Re: Why exactly is Perl any worse than Python?
> Yes. But for the practical purposes of this discussion (?), the vast majority of Perl use cases is pattern matching and substitution.
I'd suggest that that's unfair, and I'd point out that most of the substantial corpus of add-ons in CPAN can't be invoked directly from a search which implies that most developers recognise that Perl- once it had started to move away from its AWK heritage- was something more general.
It certainly has exemplary pattern-handling capabilities for something spawned in the 1990s. So exemplary in fact that most languages developed since are at least as comprehensive in that area.
> > Python's major problem is the significance of tabs and indentation [ ... ]
> That. We tried this once with Make. Everyone hated, and still hates, it. But no, Python had to do it again, because once is not enough. And it has nothing to do with helping code readability.
Actually, we tried it with FORTRAN which required that ordinary statements started in col 7. And in ALGOL and COBOL which might have been more relaxed about start column but in most early implementations still reserved a chunk of each input record for a line number.
"Some [preferred] the use of spaces for indentation, in the style of Python or Haskell. However, we have had extensive experience tracking down build and test failures caused by cross-language builds where a Python snippet embedded in another language, for instance through a SWIG invocation, is subtly and invisibly broken by a change in the indentation of the surrounding code.

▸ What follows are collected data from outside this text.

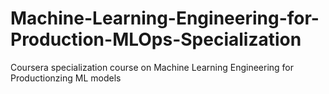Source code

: # Machine-Learning-Engineering-for-Production-MLOps-Specialization
Coursera specialization course on Machine Learning Engineering for Productionzing ML models

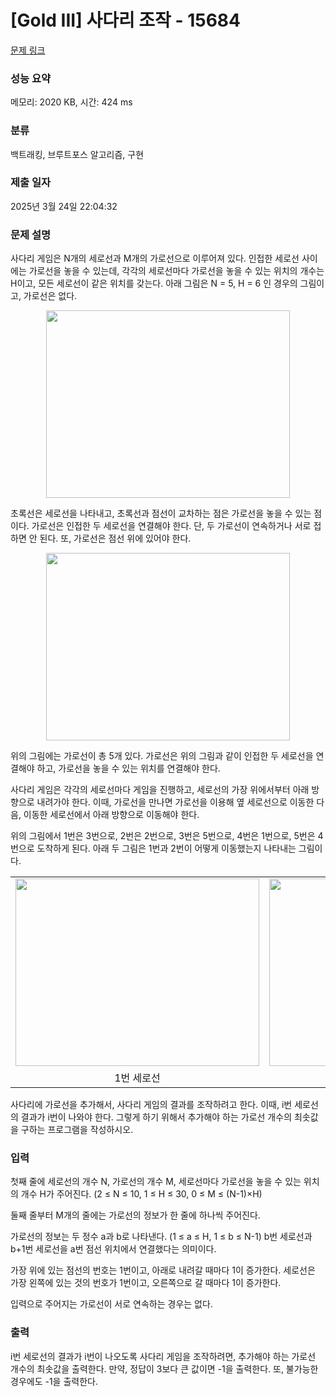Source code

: # [Gold III] 사다리 조작 - 15684 

[문제 링크](https://www.acmicpc.net/problem/15684) 

### 성능 요약

메모리: 2020 KB, 시간: 424 ms

### 분류

백트래킹, 브루트포스 알고리즘, 구현

### 제출 일자

2025년 3월 24일 22:04:32

### 문제 설명

<p>사다리 게임은 N개의 세로선과 M개의 가로선으로 이루어져 있다. 인접한 세로선 사이에는 가로선을 놓을 수 있는데, 각각의 세로선마다 가로선을 놓을 수 있는 위치의 개수는 H이고, 모든 세로선이 같은 위치를 갖는다. 아래 그림은 N = 5, H = 6 인 경우의 그림이고, 가로선은 없다.</p>

<p style="text-align: center;"><img alt="" src="https://onlinejudgeimages.s3-ap-northeast-1.amazonaws.com/problem/15684/1.png" style="width: 390px; height: 300px;"></p>

<p>초록선은 세로선을 나타내고, 초록선과 점선이 교차하는 점은 가로선을 놓을 수 있는 점이다. 가로선은 인접한 두 세로선을 연결해야 한다. 단, 두 가로선이 연속하거나 서로 접하면 안 된다. 또, 가로선은 점선 위에 있어야 한다.</p>

<p style="text-align: center;"><img alt="" src="https://onlinejudgeimages.s3-ap-northeast-1.amazonaws.com/problem/15684/2.png" style="width: 390px; height: 300px;"></p>

<p>위의 그림에는 가로선이 총 5개 있다. 가로선은 위의 그림과 같이 인접한 두 세로선을 연결해야 하고, 가로선을 놓을 수 있는 위치를 연결해야 한다.</p>

<p>사다리 게임은 각각의 세로선마다 게임을 진행하고, 세로선의 가장 위에서부터 아래 방향으로 내려가야 한다. 이때, 가로선을 만나면 가로선을 이용해 옆 세로선으로 이동한 다음, 이동한 세로선에서 아래 방향으로 이동해야 한다.</p>

<p>위의 그림에서 1번은 3번으로, 2번은 2번으로, 3번은 5번으로, 4번은 1번으로, 5번은 4번으로 도착하게 된다. 아래 두 그림은 1번과 2번이 어떻게 이동했는지 나타내는 그림이다.</p>

<table class="table table table-bordered" style="width: 100%;">
	<tbody>
		<tr>
			<td style="width: 50%; text-align: center;"><img alt="" src="https://onlinejudgeimages.s3-ap-northeast-1.amazonaws.com/problem/15684/3.png" style="width: 390px; height: 300px;"></td>
			<td style="width: 50%; text-align: center;"><img alt="" src="https://onlinejudgeimages.s3-ap-northeast-1.amazonaws.com/problem/15684/4.png" style="width: 390px; height: 300px;"></td>
		</tr>
		<tr>
			<td style="width: 50%; text-align: center;">1번 세로선</td>
			<td style="width: 50%; text-align: center;">2번 세로선</td>
		</tr>
	</tbody>
</table>

<p>사다리에 가로선을 추가해서, 사다리 게임의 결과를 조작하려고 한다. 이때, i번 세로선의 결과가 i번이 나와야 한다. 그렇게 하기 위해서 추가해야 하는 가로선 개수의 최솟값을 구하는 프로그램을 작성하시오.</p>

### 입력 

 <p>첫째 줄에 세로선의 개수 N, 가로선의 개수 M, 세로선마다 가로선을 놓을 수 있는 위치의 개수 H가 주어진다. (2 ≤ N ≤ 10, 1 ≤ H ≤ 30, 0 ≤ M ≤ (N-1)×H)</p>

<p>둘째 줄부터 M개의 줄에는 가로선의 정보가 한 줄에 하나씩 주어진다.</p>

<p>가로선의 정보는 두 정수 a과 b로 나타낸다. (1 ≤ a ≤ H, 1 ≤ b ≤ N-1) b번 세로선과 b+1번 세로선을 a번 점선 위치에서 연결했다는 의미이다.</p>

<p>가장 위에 있는 점선의 번호는 1번이고, 아래로 내려갈 때마다 1이 증가한다. 세로선은 가장 왼쪽에 있는 것의 번호가 1번이고, 오른쪽으로 갈 때마다 1이 증가한다.</p>

<p>입력으로 주어지는 가로선이 서로 연속하는 경우는 없다.</p>

### 출력 

 <p>i번 세로선의 결과가 i번이 나오도록 사다리 게임을 조작하려면, 추가해야 하는 가로선 개수의 최솟값을 출력한다. 만약, 정답이 3보다 큰 값이면 -1을 출력한다. 또, 불가능한 경우에도 -1을 출력한다.</p>

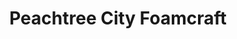 ---
title: "Peachtree City Foamcraft"
url: /schnecksville/peachtree-city-foamcraft/
shop: Baustoffe
---
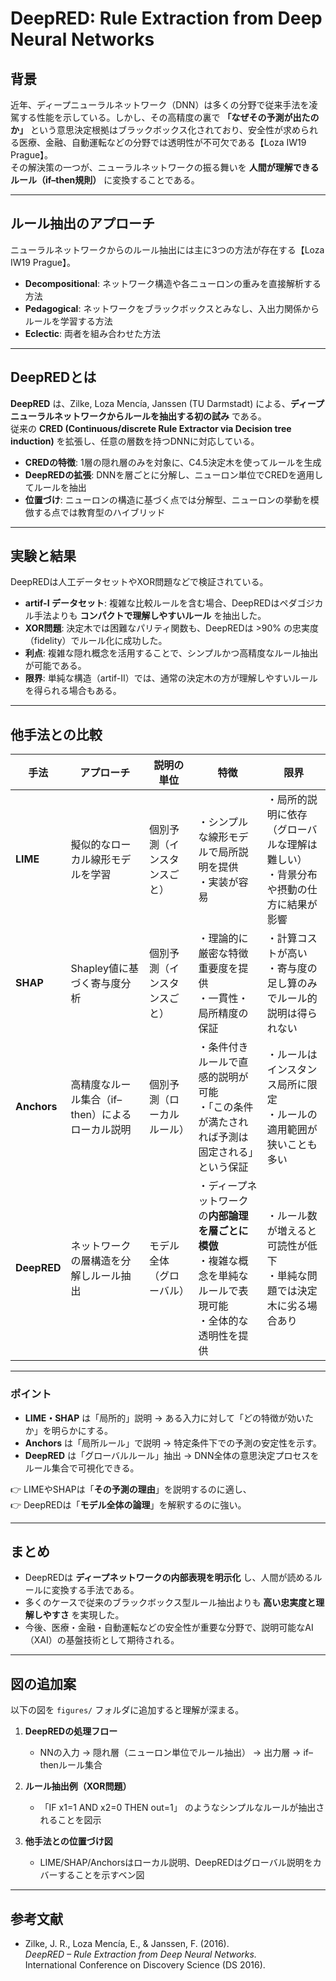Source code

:# DeepRED: Rule Extraction from Deep Neural Networks

## 背景
近年、ディープニューラルネットワーク（DNN）は多くの分野で従来手法を凌駕する性能を示している。しかし、その高精度の裏で **「なぜその予測が出たのか」** という意思決定根拠はブラックボックス化されており、安全性が求められる医療、金融、自動運転などの分野では透明性が不可欠である【Loza IW19 Prague】。  
その解決策の一つが、ニューラルネットワークの振る舞いを **人間が理解できるルール（if–then規則）** に変換することである。

---

## ルール抽出のアプローチ
ニューラルネットワークからのルール抽出には主に3つの方法が存在する【Loza IW19 Prague】。

- **Decompositional**: ネットワーク構造や各ニューロンの重みを直接解析する方法  
- **Pedagogical**: ネットワークをブラックボックスとみなし、入出力関係からルールを学習する方法  
- **Eclectic**: 両者を組み合わせた方法  

---

## DeepREDとは
**DeepRED** は、Zilke, Loza Mencía, Janssen (TU Darmstadt) による、**ディープニューラルネットワークからルールを抽出する初の試み** である。  
従来の **CRED (Continuous/discrete Rule Extractor via Decision tree induction)** を拡張し、任意の層数を持つDNNに対応している。

- **CREDの特徴**: 1層の隠れ層のみを対象に、C4.5決定木を使ってルールを生成  
- **DeepREDの拡張**: DNNを層ごとに分解し、ニューロン単位でCREDを適用してルールを抽出  
- **位置づけ**: ニューロンの構造に基づく点では分解型、ニューロンの挙動を模倣する点では教育型のハイブリッド  

---

## 実験と結果
DeepREDは人工データセットやXOR問題などで検証されている。

- **artif-I データセット**: 複雑な比較ルールを含む場合、DeepREDはペダゴジカル手法よりも **コンパクトで理解しやすいルール** を抽出した。  
- **XOR問題**: 決定木では困難なパリティ関数も、DeepREDは >90% の忠実度（fidelity）でルール化に成功した。  
- **利点**: 複雑な隠れ概念を活用することで、シンプルかつ高精度なルール抽出が可能である。  
- **限界**: 単純な構造（artif-II）では、通常の決定木の方が理解しやすいルールを得られる場合もある。  

---

## 他手法との比較

| 手法 | アプローチ | 説明の単位 | 特徴 | 限界 |
|------|------------|------------|------|------|
| **LIME** | 擬似的なローカル線形モデルを学習 | 個別予測（インスタンスごと） | ・シンプルな線形モデルで局所説明を提供<br>・実装が容易 | ・局所的説明に依存（グローバルな理解は難しい）<br>・背景分布や摂動の仕方に結果が影響 |
| **SHAP** | Shapley値に基づく寄与度分析 | 個別予測（インスタンスごと） | ・理論的に厳密な特徴重要度を提供<br>・一貫性・局所精度の保証 | ・計算コストが高い<br>・寄与度の足し算のみでルール的説明は得られない |
| **Anchors** | 高精度なルール集合（if–then）によるローカル説明 | 個別予測（ローカルルール） | ・条件付きルールで直感的説明が可能<br>・「この条件が満たされれば予測は固定される」という保証 | ・ルールはインスタンス局所に限定<br>・ルールの適用範囲が狭いことも多い |
| **DeepRED** | ネットワークの層構造を分解しルール抽出 | モデル全体（グローバル） | ・ディープネットワークの**内部論理を層ごとに模倣**<br>・複雑な概念を単純なルールで表現可能<br>・全体的な透明性を提供 | ・ルール数が増えると可読性が低下<br>・単純な問題では決定木に劣る場合あり |

---

### ポイント
- **LIME・SHAP** は「局所的」説明 → ある入力に対して「どの特徴が効いたか」を明らかにする。  
- **Anchors** は「局所ルール」で説明 → 特定条件下での予測の安定性を示す。  
- **DeepRED** は「グローバルルール」抽出 → DNN全体の意思決定プロセスをルール集合で可視化できる。  

👉 LIMEやSHAPは「**その予測の理由**」を説明するのに適し、  
👉 DeepREDは「**モデル全体の論理**」を解釈するのに強い。  

---

## まとめ
- DeepREDは **ディープネットワークの内部表現を明示化** し、人間が読めるルールに変換する手法である。  
- 多くのケースで従来のブラックボックス型ルール抽出よりも **高い忠実度と理解しやすさ** を実現した。  
- 今後、医療・金融・自動運転などの安全性が重要な分野で、説明可能なAI（XAI）の基盤技術として期待される。  

---

## 図の追加案
以下の図を `figures/` フォルダに追加すると理解が深まる。

1. **DeepREDの処理フロー**  
   - NNの入力 → 隠れ層（ニューロン単位でルール抽出） → 出力層 → if–thenルール集合  

2. **ルール抽出例（XOR問題）**  
   - 「IF x1=1 AND x2=0 THEN out=1」 のようなシンプルなルールが抽出されることを図示  

3. **他手法との位置づけ図**  
   - LIME/SHAP/Anchorsはローカル説明、DeepREDはグローバル説明をカバーすることを示すベン図  

---

## 参考文献
- Zilke, J. R., Loza Mencía, E., & Janssen, F. (2016).  
  *DeepRED – Rule Extraction from Deep Neural Networks.*  
  International Conference on Discovery Science (DS 2016).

Our position is therefore that, although spaces for indentation is nice for small programs, it doesn't scale well, and the bigger and more heterogeneous the code base, the more trouble it can cause." -- Rob Pike https://talks.golang.org/2012/splash.article
And finally, for another 2d worth, I'd add that Dijkstra's comment about "coding bums" AIUI echoed John McCarthy's words and sentiment which were originally inspired by a certain type of student who obsessed about shaving an instruction or so off a sequence of operations in the same way that a downhill "ski bum" obsessed about shaving a second off his run.
I'm quite sure that you can write impenetrable code in any language, and would suggest that if a language comes along that prevents you from turning a hard-to-understand algorithm into a difficult-to-follow instruction sequence that there's probably some severe downsides to it. But while I'd certainly agree that some of the things in Perl give sloppy workers much more rope than they deserve, I think that the real problem is managerial: most fields of applied science /require/ adequate documentation and review, and the complexity and pervasiveness of computer software makes that requirement even more important.
Ultimately, saying "this code works even though nobody really understands it" is neither an excuse to allow the situation to continue, nor adequate justification to rip it out and redo from scratch. And selecting Python or Javascript for the sole reason that they're popular with inexperienced users is asking for trouble.